Saved entries:

# # # # # # #

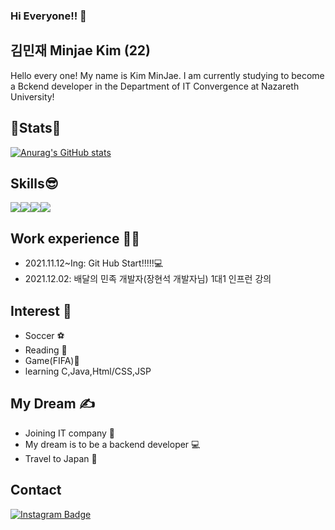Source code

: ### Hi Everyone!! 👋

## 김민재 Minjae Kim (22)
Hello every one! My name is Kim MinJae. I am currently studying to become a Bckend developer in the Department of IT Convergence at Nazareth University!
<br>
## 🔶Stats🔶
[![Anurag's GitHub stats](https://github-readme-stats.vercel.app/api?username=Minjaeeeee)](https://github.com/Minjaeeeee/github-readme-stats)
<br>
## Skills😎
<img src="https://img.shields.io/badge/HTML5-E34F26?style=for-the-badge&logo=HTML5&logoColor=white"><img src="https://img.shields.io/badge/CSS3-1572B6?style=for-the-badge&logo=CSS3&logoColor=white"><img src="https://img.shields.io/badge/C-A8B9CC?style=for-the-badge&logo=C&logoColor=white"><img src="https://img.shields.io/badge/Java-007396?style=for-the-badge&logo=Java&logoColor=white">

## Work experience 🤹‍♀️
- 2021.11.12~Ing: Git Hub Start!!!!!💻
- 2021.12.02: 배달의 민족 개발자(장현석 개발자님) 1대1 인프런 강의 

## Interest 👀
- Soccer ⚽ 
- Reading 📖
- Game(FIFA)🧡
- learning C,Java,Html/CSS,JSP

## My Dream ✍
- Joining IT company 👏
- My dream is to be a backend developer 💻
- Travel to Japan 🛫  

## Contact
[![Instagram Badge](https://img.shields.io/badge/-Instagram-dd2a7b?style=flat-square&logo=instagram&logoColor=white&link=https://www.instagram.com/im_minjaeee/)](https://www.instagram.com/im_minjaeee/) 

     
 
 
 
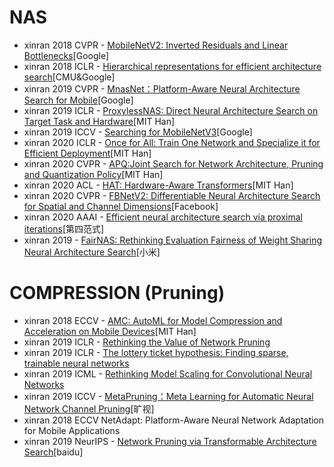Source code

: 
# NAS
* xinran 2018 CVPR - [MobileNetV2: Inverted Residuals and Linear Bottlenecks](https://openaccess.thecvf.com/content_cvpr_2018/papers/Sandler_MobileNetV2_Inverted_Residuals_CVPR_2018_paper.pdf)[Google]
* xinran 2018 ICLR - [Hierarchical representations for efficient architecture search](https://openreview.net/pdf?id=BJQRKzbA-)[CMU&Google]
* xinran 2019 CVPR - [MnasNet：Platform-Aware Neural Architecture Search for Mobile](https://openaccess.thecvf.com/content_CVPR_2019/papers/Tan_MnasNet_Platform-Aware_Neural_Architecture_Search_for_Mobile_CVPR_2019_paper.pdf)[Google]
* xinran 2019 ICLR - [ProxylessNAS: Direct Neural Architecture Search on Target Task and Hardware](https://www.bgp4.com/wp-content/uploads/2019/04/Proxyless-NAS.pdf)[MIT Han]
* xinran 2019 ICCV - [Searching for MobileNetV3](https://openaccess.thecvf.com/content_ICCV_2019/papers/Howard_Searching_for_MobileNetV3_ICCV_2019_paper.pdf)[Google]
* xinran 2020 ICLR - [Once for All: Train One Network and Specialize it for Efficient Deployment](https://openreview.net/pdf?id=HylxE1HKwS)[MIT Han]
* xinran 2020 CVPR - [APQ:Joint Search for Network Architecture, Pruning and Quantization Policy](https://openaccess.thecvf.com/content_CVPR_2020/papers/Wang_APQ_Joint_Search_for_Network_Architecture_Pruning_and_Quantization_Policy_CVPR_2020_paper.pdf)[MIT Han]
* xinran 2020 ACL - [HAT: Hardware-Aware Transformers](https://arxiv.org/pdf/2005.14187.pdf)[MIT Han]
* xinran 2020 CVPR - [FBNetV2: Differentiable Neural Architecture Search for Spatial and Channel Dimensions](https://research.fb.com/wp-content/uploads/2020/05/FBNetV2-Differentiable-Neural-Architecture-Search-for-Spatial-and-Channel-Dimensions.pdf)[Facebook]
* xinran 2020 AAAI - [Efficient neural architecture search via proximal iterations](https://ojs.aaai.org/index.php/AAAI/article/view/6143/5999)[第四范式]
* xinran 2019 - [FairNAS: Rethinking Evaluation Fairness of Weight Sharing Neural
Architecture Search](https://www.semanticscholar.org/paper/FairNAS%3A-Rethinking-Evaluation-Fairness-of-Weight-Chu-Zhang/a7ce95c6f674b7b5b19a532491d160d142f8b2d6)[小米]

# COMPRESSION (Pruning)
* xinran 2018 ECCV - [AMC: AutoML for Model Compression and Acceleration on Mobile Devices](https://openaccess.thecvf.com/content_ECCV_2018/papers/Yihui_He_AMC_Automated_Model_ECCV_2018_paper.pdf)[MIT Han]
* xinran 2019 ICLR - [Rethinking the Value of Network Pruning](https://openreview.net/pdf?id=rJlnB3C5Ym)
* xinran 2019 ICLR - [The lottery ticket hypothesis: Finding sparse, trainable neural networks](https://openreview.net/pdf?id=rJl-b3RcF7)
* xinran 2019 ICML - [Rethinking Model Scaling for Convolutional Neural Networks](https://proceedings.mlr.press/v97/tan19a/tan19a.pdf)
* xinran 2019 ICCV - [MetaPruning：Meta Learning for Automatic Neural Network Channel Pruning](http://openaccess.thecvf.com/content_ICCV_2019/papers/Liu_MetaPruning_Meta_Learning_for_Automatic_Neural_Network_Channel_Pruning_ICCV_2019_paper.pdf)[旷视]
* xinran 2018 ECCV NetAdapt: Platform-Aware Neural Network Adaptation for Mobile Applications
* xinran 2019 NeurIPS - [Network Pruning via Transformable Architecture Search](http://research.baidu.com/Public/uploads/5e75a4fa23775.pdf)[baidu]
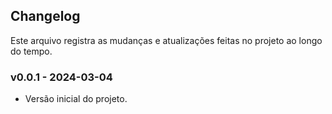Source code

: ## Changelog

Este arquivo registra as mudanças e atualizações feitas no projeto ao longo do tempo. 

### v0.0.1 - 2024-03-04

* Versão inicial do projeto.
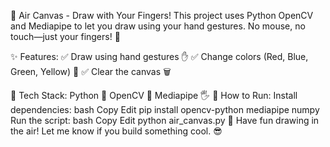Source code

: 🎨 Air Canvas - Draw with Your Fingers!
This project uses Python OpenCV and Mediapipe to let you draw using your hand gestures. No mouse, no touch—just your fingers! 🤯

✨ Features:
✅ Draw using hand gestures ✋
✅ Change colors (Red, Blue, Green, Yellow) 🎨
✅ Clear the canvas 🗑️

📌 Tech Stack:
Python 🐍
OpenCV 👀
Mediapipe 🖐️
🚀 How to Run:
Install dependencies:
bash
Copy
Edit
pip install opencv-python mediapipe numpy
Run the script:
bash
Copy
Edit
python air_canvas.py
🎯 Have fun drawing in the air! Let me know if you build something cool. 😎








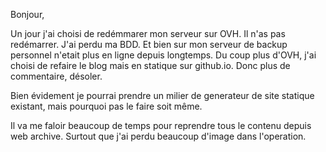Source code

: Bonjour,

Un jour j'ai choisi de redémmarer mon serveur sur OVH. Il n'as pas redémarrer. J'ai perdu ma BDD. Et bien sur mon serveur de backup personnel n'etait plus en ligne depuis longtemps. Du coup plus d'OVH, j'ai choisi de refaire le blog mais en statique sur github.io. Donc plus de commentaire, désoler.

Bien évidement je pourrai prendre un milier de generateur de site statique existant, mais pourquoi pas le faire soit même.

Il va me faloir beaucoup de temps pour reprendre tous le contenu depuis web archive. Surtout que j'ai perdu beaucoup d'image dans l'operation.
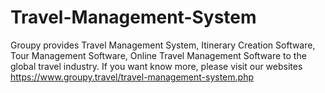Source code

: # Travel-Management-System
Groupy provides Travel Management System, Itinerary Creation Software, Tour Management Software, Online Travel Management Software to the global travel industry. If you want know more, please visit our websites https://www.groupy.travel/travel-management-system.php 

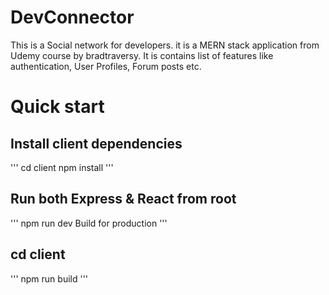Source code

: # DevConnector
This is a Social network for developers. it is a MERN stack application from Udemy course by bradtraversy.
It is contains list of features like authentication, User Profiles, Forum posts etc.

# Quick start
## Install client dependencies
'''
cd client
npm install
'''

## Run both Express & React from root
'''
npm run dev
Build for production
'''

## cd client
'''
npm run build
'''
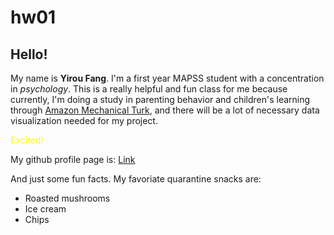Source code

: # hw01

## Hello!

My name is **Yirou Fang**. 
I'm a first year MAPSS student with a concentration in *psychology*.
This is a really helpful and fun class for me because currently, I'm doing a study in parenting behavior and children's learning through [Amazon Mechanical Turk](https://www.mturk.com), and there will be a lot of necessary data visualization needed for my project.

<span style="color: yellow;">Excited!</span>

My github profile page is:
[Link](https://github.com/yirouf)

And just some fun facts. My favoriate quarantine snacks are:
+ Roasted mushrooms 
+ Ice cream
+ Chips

# # # # # # #

List each line of the records that holds the string "depuis".

Un jour j'ai choisi de redémmarer mon serveur sur OVH. Il n'as pas redémarrer. J'ai perdu ma BDD. Et bien sur mon serveur de backup personnel n'etait plus en ligne depuis longtemps. Du coup plus d'OVH, j'ai choisi de refaire le blog mais en statique sur github.io. Donc plus de commentaire, désoler.
Il va me faloir beaucoup de temps pour reprendre tous le contenu depuis web archive. Surtout que j'ai perdu beaucoup d'image dans l'operation.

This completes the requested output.